Courtney drank down about a quarter of what was left in her glass as she nodded. “The day before the crap hit the fan here, there was this guy over in Gate B7 who used to work for some sort of company in DC that researched nuclear stuff. He said he doubts the explosion in Richmond could have spread the virus. He said if the blast was nuclear, it would be a bad way to distribute the virus because the heat would kill it.”
“Well, do we know for sure the virus is even in Virginia?” Ray asked.
“It made its way from New York to Philadelphia in less than two days,” she said. “Add another three days to that and that’s where we are now. So yeah…I think it’s probably in Virginia one way or the other.” She shuddered here and a tear trailed down from her eye as she added; “Probably Ohio, too.”
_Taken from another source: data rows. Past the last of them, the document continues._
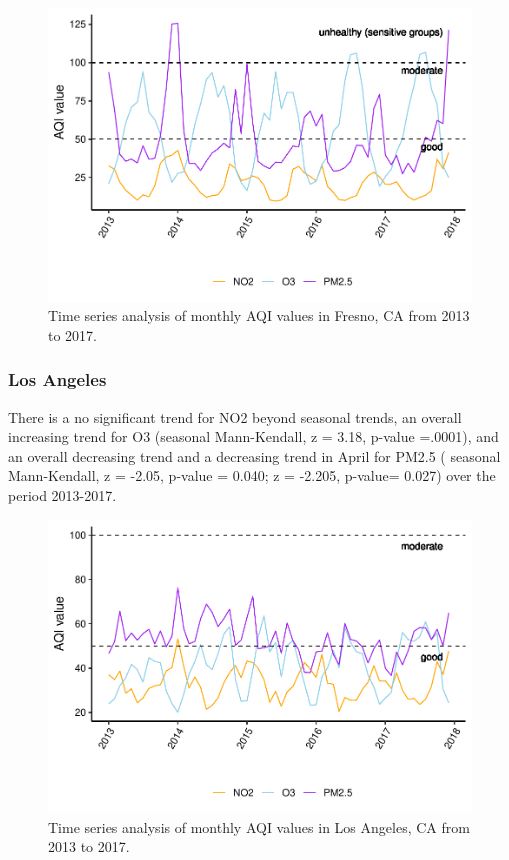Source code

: \documentclass[12pt,]{article}
\begin{document}
\begin{figure}
\centering
\includegraphics{FinalProject_AliciaZhao_files/figure-latex/unnamed-chunk-18-1.pdf}
\caption{Time series analysis of monthly AQI values in Fresno, CA from
2013 to 2017.}
\end{figure}

\newpage

\hypertarget{los-angeles}{%
\subsubsection{Los Angeles}\label{los-angeles}}

There is a no significant trend for NO2 beyond seasonal trends, an
overall increasing trend for O3 (seasonal Mann-Kendall, z = 3.18,
p-value =.0001), and an overall decreasing trend and a decreasing trend
in April for PM2.5 ( seasonal Mann-Kendall, z = -2.05, p-value = 0.040;
z = -2.205, p-value= 0.027) over the period 2013-2017.

\begin{figure}
\centering
\includegraphics{FinalProject_AliciaZhao_files/figure-latex/unnamed-chunk-19-1.pdf}
\caption{Time series analysis of monthly AQI values in Los Angeles, CA
from 2013 to 2017.}
\end{figure}
\end{document}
He waited to see if she was going to have a full-on breakdown and was relieved when she managed to swallow it down. She gulped down the remainder of her drink, looked to the empty glass, and then went behind the bar herself this time. As she poured her next Rum and Coke, she said, “Do me a favor. Don’t let me have more than three of these. More than that and I’ll just be one more problem for you to de
al with.”
“I promise,” he said. Then, sipping from his own drink, he thought of how to ask the next question. He went for the simplest way he could think of. “So what do we do from here?”
She shrugged and showed him her now-full glass. “Once I get a good enough buzz to not care that I’m walking around countless dead people, I guess I want to figure out how to get to Ohio. But that stream of cars out there doesn’t make that seem like a reality. And, God…did you see the shots coming out of New York? All that traffic…”
“So…do we walk?” Ray asked, realizing after it was out of his mouth that it was a stupid question.
“I think we have to for a while. That is, of course, unless the military sends some sort of reinforcement. But…I don’t know. Based on how this whole thing went down here, they might want to stay as far away from here as they can.”
Ray took his phone out of his pocket and saw two things at once: his battery was in the red, and it was 3:58. “I’d really rather not go walking out in that mess this close to dark,” he said.
“Same. But I also don’t want to sleep in this crypt. Maybe we can walk to a hotel near the airport?”
“Maybe,” Ray said. “Or…what about the first class lounge? Aren’t there comfortable chairs and things like that in there?”
“Don’t know,” Courtney said. “I’ve never flown first class. But I like the way you think, Ray.”
It was painfully apparent that she was doing everything she could to not break down and cry. It was like watching a well-meaning child with absolutely no acting ability take the lead in an elementary school play. He wondered how long she’d be able to keep it up.
“So that’s the plan then?” he said, again trying to keep her mind on anything other than the thousands of dead bodies just behind them. “Find the first class lounge and hunker down for the night?”
“And then we head out tomorrow,” she said. Her bottom lip quivered and she let out a little gasp. She was crying before he knew it and then throwing the remainder of her drink against the wall. The glass shattered and the dark liquid went trickling down the walls.